Is it not yet time to buy some bargains?
Some people are of the opinion that with the FTSE100 on a forecast P/E of less than nine, now it’s definitely time to be buying some “bargains”. Some people say that this falling market is offering excellent opportunities. Others are of the opinion that we’re even past the worst.
I am afraid I am not of that opinion!
So far, the FTSE100 has gone down on average 1% almost on a daily basis the last few sessions while some pundits are now predicting that a drop to at least 4800 is a distinct possibility in the next few weeks, in particular if headlines continues such as:
- “Germany suffers disaster at bond auction”
- “Spanish and Italian bond yields again around or above 7%”
- “France’s AAA credit rating under threat”
- “Merkel blocking Eurobond solution”
- “US stocks down 300 points in two days due to Congress deadlock”
- “Asian stocks down on US and China growth worries”
Instead, our proprietary valuation screens allow us to confidently time our entree and exit levels for certain individual high quality dividend paying shares.

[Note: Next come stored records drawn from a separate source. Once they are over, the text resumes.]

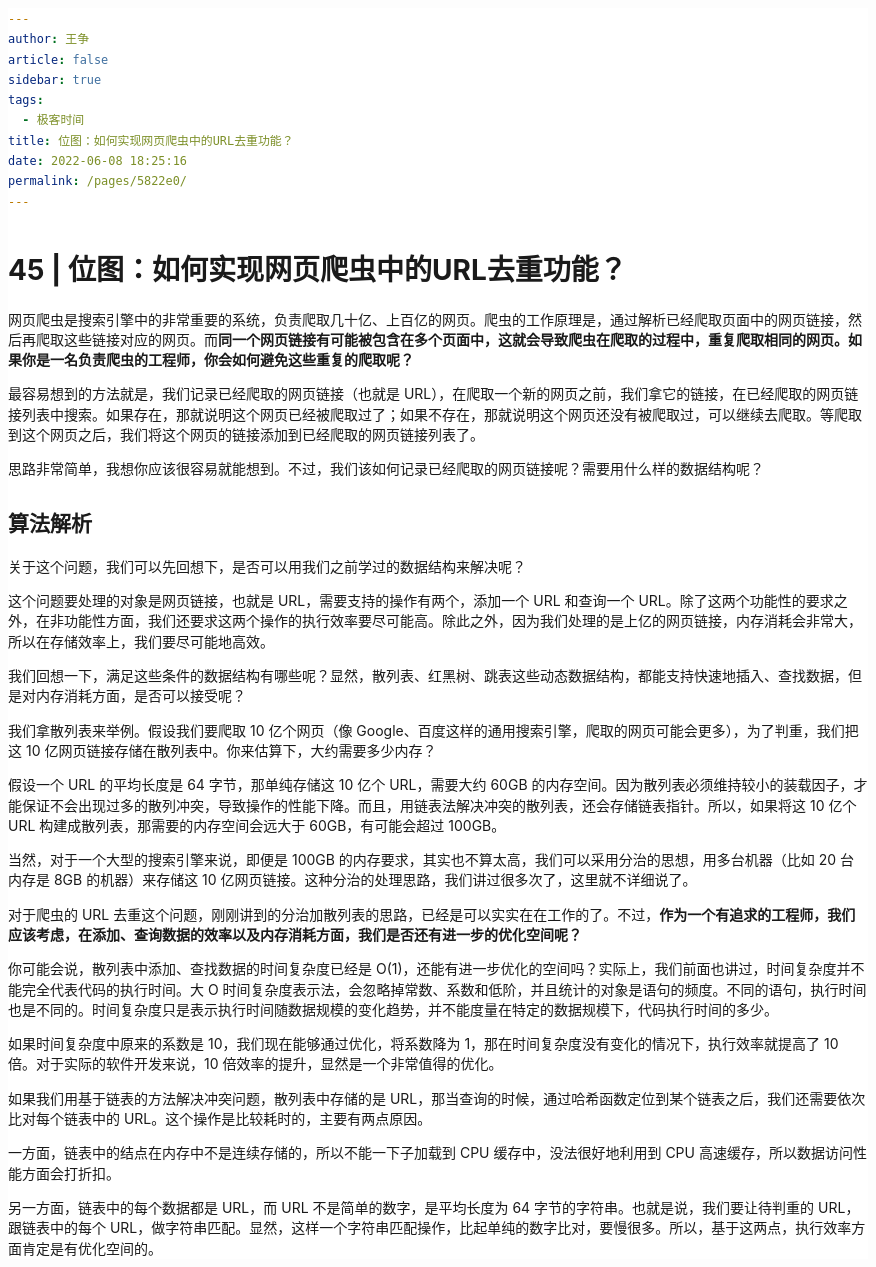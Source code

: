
 ```yaml
---
author: 王争
article: false
sidebar: true
tags: 
  - 极客时间
title: 位图：如何实现网页爬虫中的URL去重功能？
date: 2022-06-08 18:25:16
permalink: /pages/5822e0/
---
```

 
#         45 | 位图：如何实现网页爬虫中的URL去重功能？      
网页爬虫是搜索引擎中的非常重要的系统，负责爬取几十亿、上百亿的网页。爬虫的工作原理是，通过解析已经爬取页面中的网页链接，然后再爬取这些链接对应的网页。而<strong><span class="orange">同一个网页链接有可能被包含在多个页面中，这就会导致爬虫在爬取的过程中，重复爬取相同的网页。如果你是一名负责爬虫的工程师，你会如何避免这些重复的爬取呢？</span></strong>

最容易想到的方法就是，我们记录已经爬取的网页链接（也就是 URL），在爬取一个新的网页之前，我们拿它的链接，在已经爬取的网页链接列表中搜索。如果存在，那就说明这个网页已经被爬取过了；如果不存在，那就说明这个网页还没有被爬取过，可以继续去爬取。等爬取到这个网页之后，我们将这个网页的链接添加到已经爬取的网页链接列表了。

思路非常简单，我想你应该很容易就能想到。不过，我们该如何记录已经爬取的网页链接呢？需要用什么样的数据结构呢？

## 算法解析

关于这个问题，我们可以先回想下，是否可以用我们之前学过的数据结构来解决呢？

这个问题要处理的对象是网页链接，也就是 URL，需要支持的操作有两个，添加一个 URL 和查询一个 URL。除了这两个功能性的要求之外，在非功能性方面，我们还要求这两个操作的执行效率要尽可能高。除此之外，因为我们处理的是上亿的网页链接，内存消耗会非常大，所以在存储效率上，我们要尽可能地高效。

我们回想一下，满足这些条件的数据结构有哪些呢？显然，散列表、红黑树、跳表这些动态数据结构，都能支持快速地插入、查找数据，但是对内存消耗方面，是否可以接受呢？

我们拿散列表来举例。假设我们要爬取 10 亿个网页（像 Google、百度这样的通用搜索引擎，爬取的网页可能会更多），为了判重，我们把这 10 亿网页链接存储在散列表中。你来估算下，大约需要多少内存？

假设一个 URL 的平均长度是 64 字节，那单纯存储这 10 亿个 URL，需要大约 60GB 的内存空间。因为散列表必须维持较小的装载因子，才能保证不会出现过多的散列冲突，导致操作的性能下降。而且，用链表法解决冲突的散列表，还会存储链表指针。所以，如果将这 10 亿个 URL 构建成散列表，那需要的内存空间会远大于 60GB，有可能会超过 100GB。

当然，对于一个大型的搜索引擎来说，即便是 100GB 的内存要求，其实也不算太高，我们可以采用分治的思想，用多台机器（比如 20 台内存是 8GB 的机器）来存储这 10 亿网页链接。这种分治的处理思路，我们讲过很多次了，这里就不详细说了。

对于爬虫的 URL 去重这个问题，刚刚讲到的分治加散列表的思路，已经是可以实实在在工作的了。不过，<strong>作为一个有追求的工程师，我们应该考虑，在添加、查询数据的效率以及内存消耗方面，我们是否还有进一步的优化空间呢？</strong>

你可能会说，散列表中添加、查找数据的时间复杂度已经是 O(1)，还能有进一步优化的空间吗？实际上，我们前面也讲过，时间复杂度并不能完全代表代码的执行时间。大 O 时间复杂度表示法，会忽略掉常数、系数和低阶，并且统计的对象是语句的频度。不同的语句，执行时间也是不同的。时间复杂度只是表示执行时间随数据规模的变化趋势，并不能度量在特定的数据规模下，代码执行时间的多少。

如果时间复杂度中原来的系数是 10，我们现在能够通过优化，将系数降为 1，那在时间复杂度没有变化的情况下，执行效率就提高了 10 倍。对于实际的软件开发来说，10 倍效率的提升，显然是一个非常值得的优化。

如果我们用基于链表的方法解决冲突问题，散列表中存储的是 URL，那当查询的时候，通过哈希函数定位到某个链表之后，我们还需要依次比对每个链表中的 URL。这个操作是比较耗时的，主要有两点原因。

一方面，链表中的结点在内存中不是连续存储的，所以不能一下子加载到 CPU 缓存中，没法很好地利用到 CPU 高速缓存，所以数据访问性能方面会打折扣。

另一方面，链表中的每个数据都是 URL，而 URL 不是简单的数字，是平均长度为 64 字节的字符串。也就是说，我们要让待判重的 URL，跟链表中的每个 URL，做字符串匹配。显然，这样一个字符串匹配操作，比起单纯的数字比对，要慢很多。所以，基于这两点，执行效率方面肯定是有优化空间的。
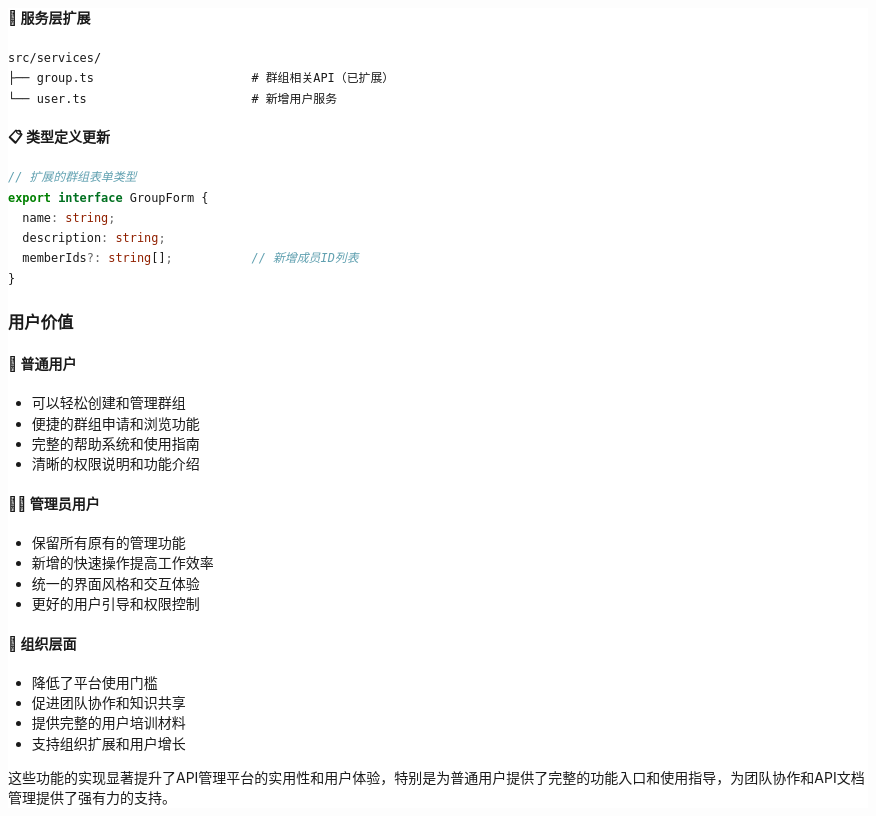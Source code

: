 #### 🔧 服务层扩展
```
src/services/
├── group.ts                      # 群组相关API（已扩展）
└── user.ts                       # 新增用户服务
```

#### 📋 类型定义更新
```typescript
// 扩展的群组表单类型
export interface GroupForm {
  name: string;
  description: string;
  memberIds?: string[];           // 新增成员ID列表
}
```

### 用户价值

#### 👤 普通用户
- 可以轻松创建和管理群组
- 便捷的群组申请和浏览功能
- 完整的帮助系统和使用指南
- 清晰的权限说明和功能介绍

#### 👨‍💼 管理员用户
- 保留所有原有的管理功能
- 新增的快速操作提高工作效率
- 统一的界面风格和交互体验
- 更好的用户引导和权限控制

#### 🏢 组织层面
- 降低了平台使用门槛
- 促进团队协作和知识共享
- 提供完整的用户培训材料
- 支持组织扩展和用户增长

这些功能的实现显著提升了API管理平台的实用性和用户体验，特别是为普通用户提供了完整的功能入口和使用指导，为团队协作和API文档管理提供了强有力的支持。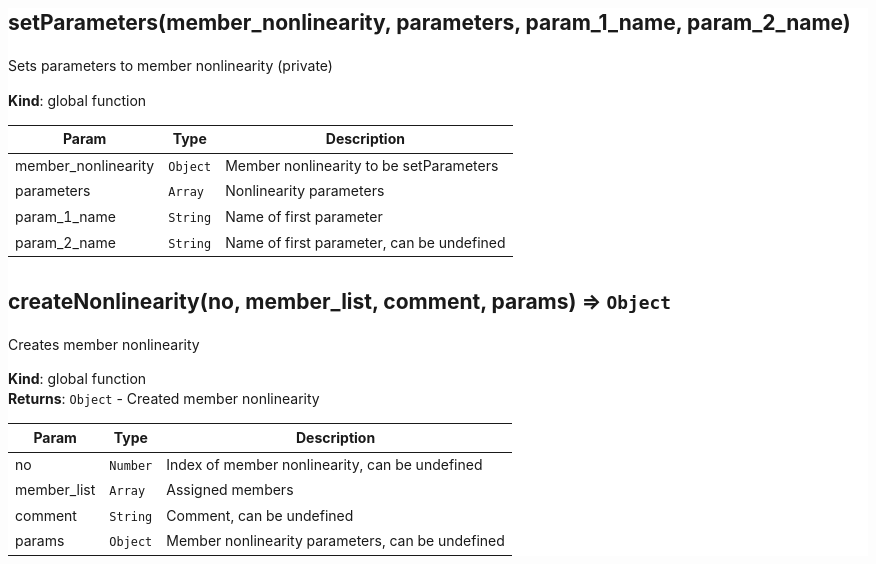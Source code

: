 <a name="setParameters"></a>

## setParameters(member_nonlinearity, parameters, param_1_name, param_2_name)
Sets parameters to member nonlinearity (private)

**Kind**: global function  

| Param | Type | Description |
| --- | --- | --- |
| member_nonlinearity | <code>Object</code> | Member nonlinearity to be setParameters |
| parameters | <code>Array</code> | Nonlinearity parameters |
| param_1_name | <code>String</code> | Name of first parameter |
| param_2_name | <code>String</code> | Name of first parameter, can be undefined |

<a name="createNonlinearity"></a>

## createNonlinearity(no, member_list, comment, params) ⇒ <code>Object</code>
Creates member nonlinearity

**Kind**: global function  
**Returns**: <code>Object</code> - Created member nonlinearity  

| Param | Type | Description |
| --- | --- | --- |
| no | <code>Number</code> | Index of member nonlinearity, can be undefined |
| member_list | <code>Array</code> | Assigned members |
| comment | <code>String</code> | Comment, can be undefined |
| params | <code>Object</code> | Member nonlinearity parameters, can be undefined |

As a result, we are only interested in relatively few companies.
Why is bad news good news for long term investors
Private investors who invest for the long term – ten or twenty years or so – should welcome a continuation of the markets downward path, in fact, in time you should be able to pick up some high quality high yielding shares when they are truly undervalued.
In the Guide to Dividend Investing we commit a whole chapter on patiently waiting for the right moment for when Mr Market offers tremendous bargains.
I for one will therefore be waiting with buying more dividend paying companies, in order to benefit from the superior discounts in both dividend yields and long term value from quality companies.
It wouldn’t be long now when fellow ‘investors’ are desperately trying to sell them to me at then ‘ridiculously’ low levels. Indeed.